Data excerpts |
▼
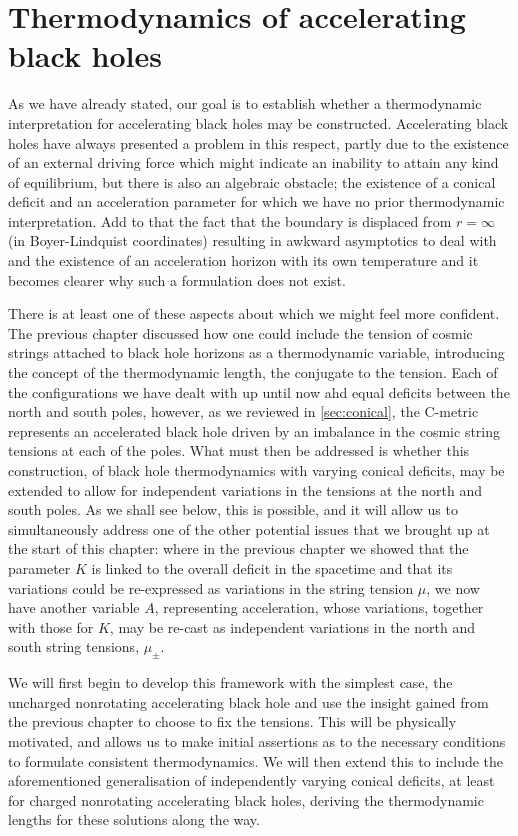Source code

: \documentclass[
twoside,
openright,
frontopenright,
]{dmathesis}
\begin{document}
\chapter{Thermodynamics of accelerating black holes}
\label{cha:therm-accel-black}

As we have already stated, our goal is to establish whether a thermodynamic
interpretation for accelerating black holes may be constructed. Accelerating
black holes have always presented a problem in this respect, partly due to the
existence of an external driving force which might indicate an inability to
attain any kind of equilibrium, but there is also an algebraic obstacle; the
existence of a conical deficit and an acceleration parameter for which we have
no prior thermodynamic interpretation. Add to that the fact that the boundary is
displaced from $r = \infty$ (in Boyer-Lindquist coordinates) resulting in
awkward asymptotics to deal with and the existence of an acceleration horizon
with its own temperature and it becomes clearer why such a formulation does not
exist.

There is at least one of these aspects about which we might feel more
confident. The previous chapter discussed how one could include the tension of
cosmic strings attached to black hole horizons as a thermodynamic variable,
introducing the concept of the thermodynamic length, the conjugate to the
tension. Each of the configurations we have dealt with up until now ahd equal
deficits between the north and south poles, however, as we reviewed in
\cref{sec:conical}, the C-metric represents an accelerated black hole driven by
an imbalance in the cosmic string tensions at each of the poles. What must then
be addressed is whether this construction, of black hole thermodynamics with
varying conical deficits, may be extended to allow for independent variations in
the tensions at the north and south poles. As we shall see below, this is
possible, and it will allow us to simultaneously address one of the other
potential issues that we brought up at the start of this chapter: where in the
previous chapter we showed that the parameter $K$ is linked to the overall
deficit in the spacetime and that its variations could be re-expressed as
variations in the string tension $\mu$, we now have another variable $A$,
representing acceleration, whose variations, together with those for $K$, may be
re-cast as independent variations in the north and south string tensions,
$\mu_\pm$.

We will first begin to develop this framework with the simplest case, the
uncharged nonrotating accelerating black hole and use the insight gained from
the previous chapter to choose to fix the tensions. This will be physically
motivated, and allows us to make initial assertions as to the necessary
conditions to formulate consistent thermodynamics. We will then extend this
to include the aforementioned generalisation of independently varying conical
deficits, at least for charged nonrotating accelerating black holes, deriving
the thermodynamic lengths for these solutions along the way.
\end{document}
▲
▼
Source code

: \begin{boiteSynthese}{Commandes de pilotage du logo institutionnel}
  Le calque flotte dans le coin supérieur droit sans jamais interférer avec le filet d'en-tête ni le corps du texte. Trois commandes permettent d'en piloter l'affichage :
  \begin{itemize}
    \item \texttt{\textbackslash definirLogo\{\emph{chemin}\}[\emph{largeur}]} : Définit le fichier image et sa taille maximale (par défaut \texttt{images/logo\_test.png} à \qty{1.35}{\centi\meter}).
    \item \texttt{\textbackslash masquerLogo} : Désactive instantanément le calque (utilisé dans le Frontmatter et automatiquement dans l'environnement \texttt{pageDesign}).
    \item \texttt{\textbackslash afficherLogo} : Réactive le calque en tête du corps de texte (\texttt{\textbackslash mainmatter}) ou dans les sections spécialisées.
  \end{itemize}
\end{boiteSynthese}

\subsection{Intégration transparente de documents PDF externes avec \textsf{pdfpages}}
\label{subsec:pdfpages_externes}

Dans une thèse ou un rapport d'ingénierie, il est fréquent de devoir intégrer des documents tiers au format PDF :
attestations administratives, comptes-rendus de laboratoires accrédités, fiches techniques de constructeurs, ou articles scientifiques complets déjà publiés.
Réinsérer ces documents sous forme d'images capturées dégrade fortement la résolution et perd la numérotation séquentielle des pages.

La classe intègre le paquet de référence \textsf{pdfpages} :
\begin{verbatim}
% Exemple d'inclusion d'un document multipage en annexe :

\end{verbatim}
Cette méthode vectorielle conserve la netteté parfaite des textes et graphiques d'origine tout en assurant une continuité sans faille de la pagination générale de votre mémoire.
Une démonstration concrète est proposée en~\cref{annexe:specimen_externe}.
▲
▼
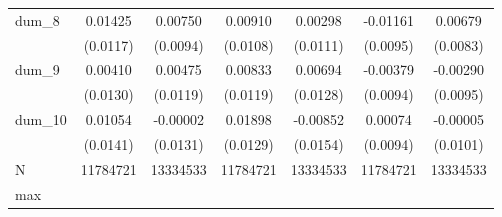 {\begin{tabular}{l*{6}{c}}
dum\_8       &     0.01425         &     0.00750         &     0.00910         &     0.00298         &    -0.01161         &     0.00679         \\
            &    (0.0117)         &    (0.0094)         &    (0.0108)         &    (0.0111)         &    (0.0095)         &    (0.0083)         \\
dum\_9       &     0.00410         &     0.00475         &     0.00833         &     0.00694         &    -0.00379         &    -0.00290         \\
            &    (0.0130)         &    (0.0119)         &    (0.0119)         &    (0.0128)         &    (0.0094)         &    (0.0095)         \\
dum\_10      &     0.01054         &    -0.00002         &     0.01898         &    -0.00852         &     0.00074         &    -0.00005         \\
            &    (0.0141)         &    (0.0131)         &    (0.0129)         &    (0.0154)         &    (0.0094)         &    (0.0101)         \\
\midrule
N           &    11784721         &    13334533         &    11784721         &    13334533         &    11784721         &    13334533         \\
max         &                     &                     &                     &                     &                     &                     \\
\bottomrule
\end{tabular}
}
▲
Task instructions |
Please report every line among the entries that includes "existence".

Solution to the problem |
existence of an external driving force which might indicate an inability to
existence of a conical deficit and an acceleration parameter for which we have
awkward asymptotics to deal with and the existence of an acceleration horizon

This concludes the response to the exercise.